В этом – уникальность христианства: сама суть христианского благовестия есть оскорбление и сокрушение устоев. Устои – это табу. В основе табу – разделение мира на сакральное и профанное. Но вся евангельская история – это череда скандалов: Святая Святых входит в нечто по определению нечистое (от женской утробы до языческого судилища над Собой, креста и могилы). И уже нет какой-то отдельной святой Храмовой Горы. Все места святы. Нет субботы. Всюду Бог, Его время и Его Святая Земля [162] Из блога диакона Андрея Кураева в социальной сети Facebook.
.
Культура изнасилования предполагает, что устоять перед соблазном невозможно и торможение не срабатывает. Логика такая: «Ну не будем же мы обвинять безумно голодного человека в том, что он украл булку в супермаркете. С магазина не убудет, да и вообще – пусть охрана будет бдительнее. И, в конце концов, нечего тут булки расставлять!» Чем дальше развивается цивилизация, тем больше требуется навыков торможения. Без них не было бы коллективного труда, частной собственности, мирных времен, комфорта и процессов, которые освобождают нам время. Человечество, несомненно, научилось сублимировать энергию войн в другие форматы соперничества (спорт, политика, конфликты в интернете). Но это здоровая сублимация: если у вас есть импульс и желание резать людей, но вы облагородили их, став хирургом, – хороший пример торможения в действии (шутка). Торможение трудно осуществлять только вначале (хотя опять же генетически все осваивают этот навык по-разному). Но культура изнасилования с ее переносом ответственности на внешний стимул, на жертву – это в первую очередь регресс, отказ от внутреннего труда, от анализа импульсов.
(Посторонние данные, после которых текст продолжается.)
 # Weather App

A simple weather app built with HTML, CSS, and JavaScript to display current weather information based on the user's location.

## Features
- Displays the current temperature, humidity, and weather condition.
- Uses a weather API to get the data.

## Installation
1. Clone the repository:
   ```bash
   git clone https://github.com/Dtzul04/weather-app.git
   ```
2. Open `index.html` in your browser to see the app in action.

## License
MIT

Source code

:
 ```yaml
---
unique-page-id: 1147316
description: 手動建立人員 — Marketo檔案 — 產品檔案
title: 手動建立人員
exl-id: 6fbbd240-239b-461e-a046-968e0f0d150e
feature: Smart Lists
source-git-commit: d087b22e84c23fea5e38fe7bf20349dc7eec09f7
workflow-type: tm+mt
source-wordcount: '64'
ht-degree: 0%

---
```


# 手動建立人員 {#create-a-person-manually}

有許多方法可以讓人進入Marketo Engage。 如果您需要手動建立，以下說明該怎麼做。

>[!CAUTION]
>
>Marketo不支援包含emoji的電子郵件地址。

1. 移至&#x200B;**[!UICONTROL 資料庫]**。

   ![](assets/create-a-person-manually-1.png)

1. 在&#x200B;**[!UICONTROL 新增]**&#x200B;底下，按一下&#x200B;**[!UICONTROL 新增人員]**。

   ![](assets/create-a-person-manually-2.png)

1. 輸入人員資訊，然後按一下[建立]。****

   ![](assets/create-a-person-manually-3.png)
Есть еще один нюанс: часто сексуальное желание приравнивается к голоду. Но наука нам в помощь: Эмили Наговски (я снова настойчиво рекомендую прочитать е книгу «Как хочет женщина») рассказывает, почему с биологической точки зрения секс – не голод и вопрос лишь в социальных табу, которые либо поощряют культуру изнасилования, либо жестко ей противостоят. В отличие от голода, никто еще не умирал из-за своих нереализованных сексуальных импульсов. Дискомфорт – да, но не смерть из-за нарушения работы половых органов! Месяц без еды или месяц без секса – их последствия как для психики, так и для физиологии совершенно различны.